Outdoor destinations, particularly beaches, were among the first to see a rebound in travel beginning in spring 2021. Now that demand appears to be receding more than expected.
Comparing revenue per available room, or RevPAR — an industry standard metric of hotel performance, for the top 40 U.S. lodging markets showed that the six markets with the largest increases from 2019 to 2021 were all Southeast beach destinations, including four in Florida.
Last year’s tremendous growth was measured against the pandemic depths of 2020, so it was expected that growth rates would slow this year. However, last year’s top performers have seen demand growth not just slow, but turn negative, as rooms sold fell below prior-year levels as the summer began.
It is beginning to appear that summer 2021 was a temporary response to the factors impacting travel at that time rather than a long-lasting shift in travel patterns.

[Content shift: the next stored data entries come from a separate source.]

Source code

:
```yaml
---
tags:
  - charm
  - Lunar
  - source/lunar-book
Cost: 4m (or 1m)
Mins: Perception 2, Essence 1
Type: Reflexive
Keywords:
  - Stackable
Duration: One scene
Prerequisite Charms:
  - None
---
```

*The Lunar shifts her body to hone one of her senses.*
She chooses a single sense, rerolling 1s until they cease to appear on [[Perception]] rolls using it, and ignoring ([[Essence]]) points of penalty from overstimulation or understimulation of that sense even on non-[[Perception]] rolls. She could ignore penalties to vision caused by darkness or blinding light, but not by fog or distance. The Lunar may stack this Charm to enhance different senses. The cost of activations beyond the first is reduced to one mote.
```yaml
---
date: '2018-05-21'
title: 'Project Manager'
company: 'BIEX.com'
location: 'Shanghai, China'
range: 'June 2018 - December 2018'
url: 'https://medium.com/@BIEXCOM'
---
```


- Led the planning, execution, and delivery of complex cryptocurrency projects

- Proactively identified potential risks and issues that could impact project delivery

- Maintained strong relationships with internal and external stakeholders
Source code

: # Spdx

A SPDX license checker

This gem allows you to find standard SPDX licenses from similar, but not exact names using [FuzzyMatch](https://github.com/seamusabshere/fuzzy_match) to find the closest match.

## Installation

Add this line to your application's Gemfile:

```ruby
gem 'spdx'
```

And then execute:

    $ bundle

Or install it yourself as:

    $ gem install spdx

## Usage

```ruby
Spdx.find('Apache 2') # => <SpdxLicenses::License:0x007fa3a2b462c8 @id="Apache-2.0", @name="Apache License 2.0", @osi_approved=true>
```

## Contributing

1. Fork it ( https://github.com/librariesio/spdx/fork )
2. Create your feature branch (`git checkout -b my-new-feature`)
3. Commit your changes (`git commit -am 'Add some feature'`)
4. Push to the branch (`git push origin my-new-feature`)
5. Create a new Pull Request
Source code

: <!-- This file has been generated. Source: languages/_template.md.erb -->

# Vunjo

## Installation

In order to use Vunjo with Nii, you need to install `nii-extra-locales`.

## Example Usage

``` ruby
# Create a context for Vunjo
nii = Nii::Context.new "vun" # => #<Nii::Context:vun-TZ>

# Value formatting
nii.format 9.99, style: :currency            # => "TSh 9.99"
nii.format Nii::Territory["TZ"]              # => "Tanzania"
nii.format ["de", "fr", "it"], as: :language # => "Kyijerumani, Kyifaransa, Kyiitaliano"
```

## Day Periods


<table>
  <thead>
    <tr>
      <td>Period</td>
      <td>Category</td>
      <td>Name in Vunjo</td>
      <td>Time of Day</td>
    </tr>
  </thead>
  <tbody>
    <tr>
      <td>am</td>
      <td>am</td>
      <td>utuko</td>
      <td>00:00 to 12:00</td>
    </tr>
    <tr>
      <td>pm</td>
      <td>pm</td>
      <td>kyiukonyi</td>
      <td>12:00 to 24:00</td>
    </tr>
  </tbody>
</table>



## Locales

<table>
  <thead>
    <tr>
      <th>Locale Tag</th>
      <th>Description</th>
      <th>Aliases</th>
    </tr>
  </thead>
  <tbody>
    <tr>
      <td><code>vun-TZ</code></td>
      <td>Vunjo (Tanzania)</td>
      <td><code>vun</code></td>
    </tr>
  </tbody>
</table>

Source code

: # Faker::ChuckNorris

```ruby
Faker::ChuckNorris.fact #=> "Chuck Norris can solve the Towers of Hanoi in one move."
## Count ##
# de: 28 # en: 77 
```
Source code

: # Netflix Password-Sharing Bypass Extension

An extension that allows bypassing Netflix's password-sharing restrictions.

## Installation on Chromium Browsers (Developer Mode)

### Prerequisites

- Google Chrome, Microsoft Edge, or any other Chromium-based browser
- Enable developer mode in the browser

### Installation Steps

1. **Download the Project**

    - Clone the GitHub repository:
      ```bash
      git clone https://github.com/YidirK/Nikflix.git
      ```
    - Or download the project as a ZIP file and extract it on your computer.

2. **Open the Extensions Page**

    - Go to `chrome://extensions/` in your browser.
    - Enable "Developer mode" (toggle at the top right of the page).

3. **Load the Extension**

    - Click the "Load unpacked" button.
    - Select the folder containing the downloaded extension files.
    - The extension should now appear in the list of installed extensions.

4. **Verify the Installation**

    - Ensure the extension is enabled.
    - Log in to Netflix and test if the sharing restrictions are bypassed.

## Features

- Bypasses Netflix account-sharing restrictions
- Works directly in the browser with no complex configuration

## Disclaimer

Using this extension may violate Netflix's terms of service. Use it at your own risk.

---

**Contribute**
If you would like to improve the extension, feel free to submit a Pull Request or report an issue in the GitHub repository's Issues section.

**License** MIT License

The demand declines are even more pronounced in beach-oriented areas within those markets, and that rate of decline has accelerated. Demand in the Norfolk-Virginia Beach area showed small gains while local demand in Virginia Beach was negative 1.7% in May and negative 2.6% in June. Likewise, demand in Miami Beach was negative 2.2% in May and negative 8.2% in June. Tampa’s Clearwater and St. Petersburg areas experienced declines in April, May and June, with the rate of decline growing each month. June demand was down 9.4% in Clearwater and down 11.4% in St Petersburg.
As a result of weaker demand, growth in Average Daily Rate, or ADR — measuring the average rental revenue earned for an occupied room per day, is slowing and has even turned negative in a few areas including Myrtle Beach, South Carolina, and in Florida's Miami Beach and Pompano Beach near Fort Lauderdale.
The impact of lower demand on occupancy rates plus slower ADR growth caused June RevPAR to fall below prior-year levels in several beach destinations. These markets continue to show strong performance relative to 2019, but that is based on last year’s recovery and masks the recent slowdown.

Last summer, many indoor activities such as museums, concerts and plays were either closed or operating under COVID-related restrictions. On the other hand, outdoor attractions were generally open, removing an element of uncertainty from travelers’ itineraries. Plus, outdoor attractions were perceived by many as safer and provided the opportunity for social distancing. International travel and cruises were still severely limited last year, thus many domestic travelers chose to replace a trip to the Caribbean or Mexico with a domestic beach getaway. Meanwhile, multiple rounds of fiscal stimulus injected thousands of dollars into travelers’ bank accounts.
Put it all together, and it was an ideal scenario for beach destinations to thrive in 2021.
Those factors that contributed to last summer’s strong performance in beach markets have begun to fade and results from the spring and early summer suggest that travel is slowly reverting to normal patterns in 2022. Travel to urban destinations is growing and outbound international travel is resuming quicker than inbound, cutting into demand for beaches across the Southeast.